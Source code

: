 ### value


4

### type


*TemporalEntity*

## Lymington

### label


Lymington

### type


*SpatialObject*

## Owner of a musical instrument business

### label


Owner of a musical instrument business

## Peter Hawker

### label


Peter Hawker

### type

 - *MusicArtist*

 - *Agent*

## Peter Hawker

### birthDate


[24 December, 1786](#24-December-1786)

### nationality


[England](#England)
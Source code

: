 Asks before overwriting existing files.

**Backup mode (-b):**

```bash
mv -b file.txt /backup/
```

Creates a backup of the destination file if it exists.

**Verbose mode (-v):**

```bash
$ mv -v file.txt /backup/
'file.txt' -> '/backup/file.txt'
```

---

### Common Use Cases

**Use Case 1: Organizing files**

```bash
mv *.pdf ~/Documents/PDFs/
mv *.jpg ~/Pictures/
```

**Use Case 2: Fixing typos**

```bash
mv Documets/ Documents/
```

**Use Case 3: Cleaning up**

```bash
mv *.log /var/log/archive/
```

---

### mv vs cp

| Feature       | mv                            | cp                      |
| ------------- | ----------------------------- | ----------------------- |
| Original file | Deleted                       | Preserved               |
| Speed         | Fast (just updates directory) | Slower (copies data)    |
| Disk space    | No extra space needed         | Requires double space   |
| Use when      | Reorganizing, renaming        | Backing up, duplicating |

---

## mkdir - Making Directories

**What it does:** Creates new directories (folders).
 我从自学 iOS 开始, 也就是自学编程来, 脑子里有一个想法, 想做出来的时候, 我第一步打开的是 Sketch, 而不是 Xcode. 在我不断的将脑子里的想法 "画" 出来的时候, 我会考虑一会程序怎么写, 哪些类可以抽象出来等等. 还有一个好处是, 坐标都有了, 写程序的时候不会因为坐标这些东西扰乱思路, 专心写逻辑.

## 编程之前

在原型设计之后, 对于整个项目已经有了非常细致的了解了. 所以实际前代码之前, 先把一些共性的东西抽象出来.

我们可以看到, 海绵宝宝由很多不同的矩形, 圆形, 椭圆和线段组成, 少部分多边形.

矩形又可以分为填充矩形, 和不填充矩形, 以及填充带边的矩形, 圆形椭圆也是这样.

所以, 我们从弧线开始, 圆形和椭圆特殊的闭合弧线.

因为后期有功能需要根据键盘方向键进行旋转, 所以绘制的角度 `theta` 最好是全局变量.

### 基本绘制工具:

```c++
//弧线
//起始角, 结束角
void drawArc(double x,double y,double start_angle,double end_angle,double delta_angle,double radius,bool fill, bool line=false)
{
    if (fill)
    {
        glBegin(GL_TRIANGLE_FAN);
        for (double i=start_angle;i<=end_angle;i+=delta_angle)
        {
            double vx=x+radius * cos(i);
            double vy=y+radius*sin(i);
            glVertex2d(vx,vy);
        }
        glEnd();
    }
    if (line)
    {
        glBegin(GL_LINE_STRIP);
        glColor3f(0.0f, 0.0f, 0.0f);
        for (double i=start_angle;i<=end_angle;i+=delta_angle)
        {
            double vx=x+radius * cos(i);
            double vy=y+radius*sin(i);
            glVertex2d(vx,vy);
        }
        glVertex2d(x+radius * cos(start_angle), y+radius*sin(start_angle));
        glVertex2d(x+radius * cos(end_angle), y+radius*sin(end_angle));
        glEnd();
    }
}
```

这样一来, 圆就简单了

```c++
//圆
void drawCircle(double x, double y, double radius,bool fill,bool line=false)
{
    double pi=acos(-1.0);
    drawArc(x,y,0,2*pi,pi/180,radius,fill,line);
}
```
○ ○ ○ ○
- _WHAT YOU HAVE TO DO_
Transcribe the full listing, word for word.

- _OUTPUT OF THE EXERCISE_
Source code

: ### value


4

### type


*TemporalEntity*

## Lymington

### label


Lymington

### type


*SpatialObject*

## Owner of a musical instrument business

### label


Owner of a musical instrument business

## Peter Hawker

### label


Peter Hawker

### type

 - *MusicArtist*

 - *Agent*

## Peter Hawker

### birthDate


[24 December, 1786](#24-December-1786)

### nationality


[England](#England)
Source code

: Asks before overwriting existing files.

**Backup mode (-b):**

```bash
mv -b file.txt /backup/
```

Creates a backup of the destination file if it exists.

**Verbose mode (-v):**

```bash
$ mv -v file.txt /backup/
'file.txt' -> '/backup/file.txt'
```

---

### Common Use Cases

**Use Case 1: Organizing files**

```bash
mv *.pdf ~/Documents/PDFs/
mv *.jpg ~/Pictures/
```

**Use Case 2: Fixing typos**

```bash
mv Documets/ Documents/
```

**Use Case 3: Cleaning up**

```bash
mv *.log /var/log/archive/
```

---

### mv vs cp

| Feature       | mv                            | cp                      |
| ------------- | ----------------------------- | ----------------------- |
| Original file | Deleted                       | Preserved               |
| Speed         | Fast (just updates directory) | Slower (copies data)    |
| Disk space    | No extra space needed         | Requires double space   |
| Use when      | Reorganizing, renaming        | Backing up, duplicating |

---

## mkdir - Making Directories

**What it does:** Creates new directories (folders).
 我从自学 iOS 开始, 也就是自学编程来, 脑子里有一个想法, 想做出来的时候, 我第一步打开的是 Sketch, 而不是 Xcode. 在我不断的将脑子里的想法 "画" 出来的时候, 我会考虑一会程序怎么写, 哪些类可以抽象出来等等. 还有一个好处是, 坐标都有了, 写程序的时候不会因为坐标这些东西扰乱思路, 专心写逻辑.

## 编程之前

在原型设计之后, 对于整个项目已经有了非常细致的了解了. 所以实际前代码之前, 先把一些共性的东西抽象出来.

我们可以看到, 海绵宝宝由很多不同的矩形, 圆形, 椭圆和线段组成, 少部分多边形.

矩形又可以分为填充矩形, 和不填充矩形, 以及填充带边的矩形, 圆形椭圆也是这样.

所以, 我们从弧线开始, 圆形和椭圆特殊的闭合弧线.

因为后期有功能需要根据键盘方向键进行旋转, 所以绘制的角度 `theta` 最好是全局变量.

### 基本绘制工具:

```c++
//弧线
//起始角, 结束角
void drawArc(double x,double y,double start_angle,double end_angle,double delta_angle,double radius,bool fill, bool line=false)
{
    if (fill)
    {
        glBegin(GL_TRIANGLE_FAN);
        for (double i=start_angle;i<=end_angle;i+=delta_angle)
        {
            double vx=x+radius * cos(i);
            double vy=y+radius*sin(i);
            glVertex2d(vx,vy);
        }
        glEnd();
    }
    if (line)
    {
        glBegin(GL_LINE_STRIP);
        glColor3f(0.0f, 0.0f, 0.0f);
        for (double i=start_angle;i<=end_angle;i+=delta_angle)
        {
            double vx=x+radius * cos(i);
            double vy=y+radius*sin(i);
            glVertex2d(vx,vy);
        }
        glVertex2d(x+radius * cos(start_angle), y+radius*sin(start_angle));
        glVertex2d(x+radius * cos(end_angle), y+radius*sin(end_angle));
        glEnd();
    }
}
```

这样一来, 圆就简单了

```c++
//圆
void drawCircle(double x, double y, double radius,bool fill,bool line=false)
{
    double pi=acos(-1.0);
    drawArc(x,y,0,2*pi,pi/180,radius,fill,line);
}
```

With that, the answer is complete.